Just as he had brought her to London by trickery, without consulting her wishes.

“I ought to walk out of here right now,” she said. “I would if doing so would not make my great-aunts appear foolish.”

“And if it would not disappoint my grandfather,” he said.

“Yes.”

She glared at him. He stared back, tight-jawed.

“Frances,” he said after a few moments of hostile silence, “what are you afraid of? Failing? It will not happen, I promise you.”

“You are nothing but a meddler,” she said bitterly. “An arrogant meddler, who is forever convinced that only he knows what I ought to be doing with my life. You knew I did not wish to return to London, yet you maneuvered matters so that I would come anyway. You knew I did not want to sing before any large audience, especially here, but you have gathered a large audience anyway and made it next to impossible for me to refuse to sing before it. You knew I did not wish to see you again, but you totally ignored my wishes. I think you really do imagine that you care for me, but you are wrong. You do not manipulate someone you care for or go out of your way to make her miserable. You care for no one but yourself. You are a tyrant, Lord Sinclair—the worst type of bully.”

He had, she thought, turned pale while she spoke. Certainly his expression had grown hard and shuttered. He turned abruptly to stare down into the unlit coals in the fireplace.

“And you, Frances,” he said after long moments of uncomfortable silence, “do not know the meaning of the word trust. I have no quarrel with your choosing to teach rather than sing. Why should I? You are free to choose your own course in life. But I do need to understand your reason for doing so—and there is a reason beyond simple preference or even simple poverty. I have no real quarrel with your refusal to come to London with me after Christmas or to marry me when I asked you a little over a month ago. I do not consider myself God’s gift to women, and I do not expect every woman to fall head over ears in love with me—even those who have bedded with me. But I need to understand the reason for your refusal, since I do not believe it is aversion or even indifference. You will not trust me with your reasons. You will not trust me with yourself.”

She was too angry to feel renewed regret that she had not been more open with him yesterday.

“I do not have to,” she cried. “I am under no compulsion to confide in you or any man. Why should I? You are nothing to me. And I am certain of only one thing in this life, and that is that I may trust myself. I will not let myself down.”

He turned to look at her, all signs of humor and mockery wiped from his face.

“Are you sure of that?” he asked her. “Are you sure you have not already done so?”

She understood suddenly—she supposed she had known it all along—why she had been able to contemplate a future with Mr. Blake but not with Lucius Marshall. Beyond a full confession about her past, including what had happened just after Christmas, she would not have had to share anything of her deepest self with Mr. Blake—not ever. Some instinct told her that. Courtesy and gentility and certain shared interests and friends would have taken them through life together quite contentedly. With Lucius she would have to share her very soul—and he his. Nothing else would ever do between them—she had been wrong yesterday about open books. As a very young woman she might have risked opening up to him—indeed she would have welcomed such a prospect. Young people tended to dream of the sort of love and passion that would burn hot and bright throughout a lifetime and even beyond the grave.

Although she was only twenty-three she shrank from the prospect of such a relationship now—and yearned toward it too.

She remembered their night together with sudden, unbidden clarity and closed her eyes.

“I will come to escort you to the music room in twenty minutes’ time,” he said. “It is a concert I have arranged for you, Frances. There will be other performers, but you will be last, as is only fitting. No one would wish to have to follow you. I will leave you alone to compose yourself.”

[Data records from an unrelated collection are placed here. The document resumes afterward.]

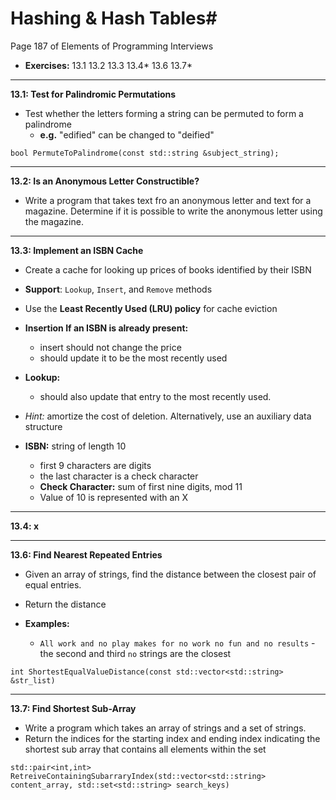 # Hashing & Hash Tables#
Page 187 of Elements of Programming Interviews

*   **Exercises:** 13.1 13.2 13.3 13.4* 13.6 13.7*

---

**13.1: Test for Palindromic Permutations**

*   Test whether the letters forming a string can be permuted to form a palindrome
    *   **e.g.** "edified" can be changed to "deified"

`bool PermuteToPalindrome(const std::string &subject_string);`

---

**13.2: Is an Anonymous Letter Constructible?**

*   Write a program that takes text fro an anonymous letter and text for a magazine. Determine if it is possible to write the anonymous letter using the magazine. 

---

**13.3: Implement an ISBN Cache**

*   Create a cache for looking up prices of books identified by their ISBN
*   **Support**: `Lookup`, `Insert`, and `Remove` methods
*   Use the **Least Recently Used (LRU) policy** for cache eviction
*   **Insertion If an ISBN is already present:**
    *   insert should not change the price
    *   should update it to be the most recently used
*   **Lookup:**
    *   should also update that entry to the most recently used.
*   _Hint:_ amortize the cost of deletion. Alternatively, use an auxiliary data structure

*   **ISBN:** string of length 10
    *   first 9 characters are digits
    *   the last character is a check character
    *   **Check Character:** sum of first nine digits, mod 11
    *   Value of 10 is represented with an X


---

**13.4: x**

---

**13.6: Find Nearest Repeated Entries**

*   Given an array of strings, find the distance between the closest pair of equal entries. 
*   Return the distance 

*   **Examples:**
    *   `All work and no play makes for no work no fun and no results` - the second and third `no` strings are the closest

`int ShortestEqualValueDistance(const std::vector<std::string> &str_list)`

---

**13.7: Find Shortest Sub-Array**

*   Write a program which takes an array of strings and a set of strings.
*   Return the indices for the starting index and ending index indicating the shortest sub array that contains all elements within the set  

`std::pair<int,int> RetreiveContainingSubarraryIndex(std::vector<std::string> content_array, std::set<std::string> search_keys)`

He crossed the room with long strides, not looking at her. But he paused with his hand on the doorknob.

“If you ask it of me when I return,” he said, “or even now, I will take you home to

Portman Street

. I will find some excuse to make to the guests in the music room. I am endlessly inventive when I need to be.”

He waited, as if for her answer, but she made none. He let himself quietly out of the room and closed the door behind him.

It was a miracle beyond hoping for, Frances supposed, that there would be no one in the music room and ballroom who would recognize her. Strangely, the realization made her feel almost calm—resigned to her fate. There was nothing she could do about it now. She could leave the house, of course—she could do it without even waiting for Lucius’s return. But she knew she would not do that.